== How to complete this task ==
Copy the lines below exactly. No picture goes into the copy.

- - -

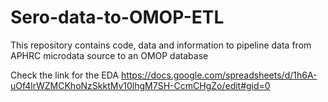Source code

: # Sero-data-to-OMOP-ETL
This repository contains code, data and information to pipeline data from APHRC microdata source to an OMOP database

Check the link for the EDA
https://docs.google.com/spreadsheets/d/1h6A-uOf4lrWZMCKhoNzSkktMv10lhgM7SH-CcmCHgZo/edit#gid=0
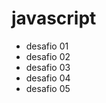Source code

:# javascript

<ul>
    <li><a href="https://maurici0123.github.io/javascript/exercicios/desafio01/idex" style="text-decoration: none;">desafio 01</a></li>
    <li><a href="https://maurici0123.github.io/javascript/exercicios/desafio02/idex" style="text-decoration: none;">desafio 02</a></li>
    <li><a href="https://maurici0123.github.io/javascript/exercicios/desafio03/idex" style="text-decoration: none;">desafio 03</a></li>
    <li><a href="https://maurici0123.github.io/javascript/exercicios/desafio04/idex" style="text-decoration: none;">desafio 04</a></li>
    <li><a href="https://maurici0123.github.io/javascript/exercicios/desafio05/idex" style="text-decoration: none;">desafio 05</a></li>
</ul>
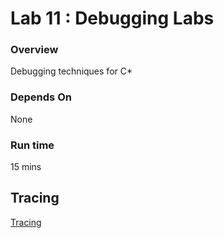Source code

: <link rel='stylesheet' href='../assets/css/main.css'/>

 

Lab 11 : Debugging Labs
====================

### Overview
Debugging techniques for C*

### Depends On 
None

### Run time
15 mins

## Tracing
[Tracing](tracing.md)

- - -

== Task response ==
Source code

: # Sero-data-to-OMOP-ETL
This repository contains code, data and information to pipeline data from APHRC microdata source to an OMOP database

Check the link for the EDA
https://docs.google.com/spreadsheets/d/1h6A-uOf4lrWZMCKhoNzSkktMv10lhgM7SH-CcmCHgZo/edit#gid=0
Source code

:# javascript

<ul>
    <li><a href="https://maurici0123.github.io/javascript/exercicios/desafio01/idex" style="text-decoration: none;">desafio 01</a></li>
    <li><a href="https://maurici0123.github.io/javascript/exercicios/desafio02/idex" style="text-decoration: none;">desafio 02</a></li>
    <li><a href="https://maurici0123.github.io/javascript/exercicios/desafio03/idex" style="text-decoration: none;">desafio 03</a></li>
    <li><a href="https://maurici0123.github.io/javascript/exercicios/desafio04/idex" style="text-decoration: none;">desafio 04</a></li>
    <li><a href="https://maurici0123.github.io/javascript/exercicios/desafio05/idex" style="text-decoration: none;">desafio 05</a></li>
</ul>
Source code

: <link rel='stylesheet' href='../assets/css/main.css'/>

 

Lab 11 : Debugging Labs
====================

### Overview
Debugging techniques for C*

### Depends On 
None

### Run time
15 mins

## Tracing
[Tracing](tracing.md)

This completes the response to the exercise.